EXERCISE OBJECTIVE: From the first line through the one containing "作为所有控件包括Page类基", restate the listing word for word, and give no other lines.

DATA SUPPLIED:
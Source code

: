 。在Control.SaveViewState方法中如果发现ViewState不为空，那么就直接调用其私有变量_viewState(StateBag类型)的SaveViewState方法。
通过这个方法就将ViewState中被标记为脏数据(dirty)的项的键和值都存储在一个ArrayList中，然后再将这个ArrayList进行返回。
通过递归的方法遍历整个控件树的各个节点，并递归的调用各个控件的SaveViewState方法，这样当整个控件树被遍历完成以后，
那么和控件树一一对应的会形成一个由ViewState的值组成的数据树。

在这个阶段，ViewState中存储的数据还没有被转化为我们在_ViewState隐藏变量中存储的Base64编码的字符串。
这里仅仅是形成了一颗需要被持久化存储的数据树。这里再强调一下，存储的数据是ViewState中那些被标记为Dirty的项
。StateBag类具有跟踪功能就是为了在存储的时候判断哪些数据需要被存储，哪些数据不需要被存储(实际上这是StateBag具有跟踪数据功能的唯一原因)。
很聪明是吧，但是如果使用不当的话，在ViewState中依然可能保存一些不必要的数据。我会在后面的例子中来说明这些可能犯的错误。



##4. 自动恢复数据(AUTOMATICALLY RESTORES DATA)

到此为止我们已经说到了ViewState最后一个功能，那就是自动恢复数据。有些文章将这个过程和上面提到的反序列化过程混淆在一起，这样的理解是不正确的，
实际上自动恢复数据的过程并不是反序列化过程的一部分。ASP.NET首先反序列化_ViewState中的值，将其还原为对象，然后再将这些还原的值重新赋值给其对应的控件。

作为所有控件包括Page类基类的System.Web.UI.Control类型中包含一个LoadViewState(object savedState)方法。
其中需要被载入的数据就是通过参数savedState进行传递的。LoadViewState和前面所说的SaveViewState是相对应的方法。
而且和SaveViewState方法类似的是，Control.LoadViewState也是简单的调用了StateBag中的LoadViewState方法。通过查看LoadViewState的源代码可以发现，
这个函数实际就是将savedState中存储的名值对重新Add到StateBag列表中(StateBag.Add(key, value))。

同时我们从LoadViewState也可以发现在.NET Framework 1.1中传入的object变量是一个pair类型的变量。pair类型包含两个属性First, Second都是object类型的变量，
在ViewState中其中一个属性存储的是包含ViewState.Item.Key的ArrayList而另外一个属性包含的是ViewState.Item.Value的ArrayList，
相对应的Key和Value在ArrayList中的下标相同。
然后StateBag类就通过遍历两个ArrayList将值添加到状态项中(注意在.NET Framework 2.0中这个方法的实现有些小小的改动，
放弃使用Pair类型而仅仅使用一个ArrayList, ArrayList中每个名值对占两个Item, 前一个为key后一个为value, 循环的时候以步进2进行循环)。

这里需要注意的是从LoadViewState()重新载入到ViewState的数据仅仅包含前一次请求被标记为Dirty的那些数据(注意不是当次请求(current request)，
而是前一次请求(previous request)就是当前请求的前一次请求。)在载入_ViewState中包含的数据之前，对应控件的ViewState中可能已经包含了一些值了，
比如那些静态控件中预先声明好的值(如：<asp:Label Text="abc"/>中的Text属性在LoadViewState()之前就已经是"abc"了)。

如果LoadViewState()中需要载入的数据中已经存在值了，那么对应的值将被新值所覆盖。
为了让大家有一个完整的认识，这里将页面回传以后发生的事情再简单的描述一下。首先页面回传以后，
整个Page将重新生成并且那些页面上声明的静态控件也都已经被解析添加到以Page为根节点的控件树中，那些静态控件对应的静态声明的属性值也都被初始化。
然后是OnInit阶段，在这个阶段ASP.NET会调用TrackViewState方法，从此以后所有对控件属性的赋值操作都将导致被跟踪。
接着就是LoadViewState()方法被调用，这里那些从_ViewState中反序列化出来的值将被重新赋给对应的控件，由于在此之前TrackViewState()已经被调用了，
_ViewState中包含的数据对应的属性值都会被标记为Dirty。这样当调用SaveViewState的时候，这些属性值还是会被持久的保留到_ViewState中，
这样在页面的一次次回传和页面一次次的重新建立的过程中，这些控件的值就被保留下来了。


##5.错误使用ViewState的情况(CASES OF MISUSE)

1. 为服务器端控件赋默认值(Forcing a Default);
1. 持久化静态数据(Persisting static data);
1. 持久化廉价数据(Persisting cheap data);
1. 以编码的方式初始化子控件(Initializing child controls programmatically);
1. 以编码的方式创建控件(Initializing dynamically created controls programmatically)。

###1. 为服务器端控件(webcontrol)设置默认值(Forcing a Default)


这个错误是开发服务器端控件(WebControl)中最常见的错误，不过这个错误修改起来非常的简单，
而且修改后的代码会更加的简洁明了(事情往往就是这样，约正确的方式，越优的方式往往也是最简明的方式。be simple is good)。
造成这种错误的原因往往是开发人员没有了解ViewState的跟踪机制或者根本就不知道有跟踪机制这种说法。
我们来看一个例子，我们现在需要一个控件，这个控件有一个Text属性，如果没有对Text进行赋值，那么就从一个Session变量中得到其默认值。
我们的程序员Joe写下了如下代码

REPLY:
Source code

: 。在Control.SaveViewState方法中如果发现ViewState不为空，那么就直接调用其私有变量_viewState(StateBag类型)的SaveViewState方法。
通过这个方法就将ViewState中被标记为脏数据(dirty)的项的键和值都存储在一个ArrayList中，然后再将这个ArrayList进行返回。
通过递归的方法遍历整个控件树的各个节点，并递归的调用各个控件的SaveViewState方法，这样当整个控件树被遍历完成以后，
那么和控件树一一对应的会形成一个由ViewState的值组成的数据树。

在这个阶段，ViewState中存储的数据还没有被转化为我们在_ViewState隐藏变量中存储的Base64编码的字符串。
这里仅仅是形成了一颗需要被持久化存储的数据树。这里再强调一下，存储的数据是ViewState中那些被标记为Dirty的项
。StateBag类具有跟踪功能就是为了在存储的时候判断哪些数据需要被存储，哪些数据不需要被存储(实际上这是StateBag具有跟踪数据功能的唯一原因)。
很聪明是吧，但是如果使用不当的话，在ViewState中依然可能保存一些不必要的数据。我会在后面的例子中来说明这些可能犯的错误。



##4. 自动恢复数据(AUTOMATICALLY RESTORES DATA)

到此为止我们已经说到了ViewState最后一个功能，那就是自动恢复数据。有些文章将这个过程和上面提到的反序列化过程混淆在一起，这样的理解是不正确的，
实际上自动恢复数据的过程并不是反序列化过程的一部分。ASP.NET首先反序列化_ViewState中的值，将其还原为对象，然后再将这些还原的值重新赋值给其对应的控件。

作为所有控件包括Page类基类的System.Web.UI.Control类型中包含一个LoadViewState(object savedState)方法。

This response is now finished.